"""

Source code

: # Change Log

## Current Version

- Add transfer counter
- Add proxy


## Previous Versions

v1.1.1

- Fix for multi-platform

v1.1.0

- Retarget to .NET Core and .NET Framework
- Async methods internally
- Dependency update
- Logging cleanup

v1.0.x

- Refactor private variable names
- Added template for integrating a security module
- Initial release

"""

_WHAT IS EXPECTED_:
Restate all of the data above. Match it word for word.

_SOLUTION FOR THIS TASK_:
Source code

: # Change Log

## Current Version

- Add transfer counter
- Add proxy


## Previous Versions

v1.1.1

- Fix for multi-platform

v1.1.0

- Retarget to .NET Core and .NET Framework
- Async methods internally
- Dependency update
- Logging cleanup

v1.0.x

- Refactor private variable names
- Added template for integrating a security module
- Initial release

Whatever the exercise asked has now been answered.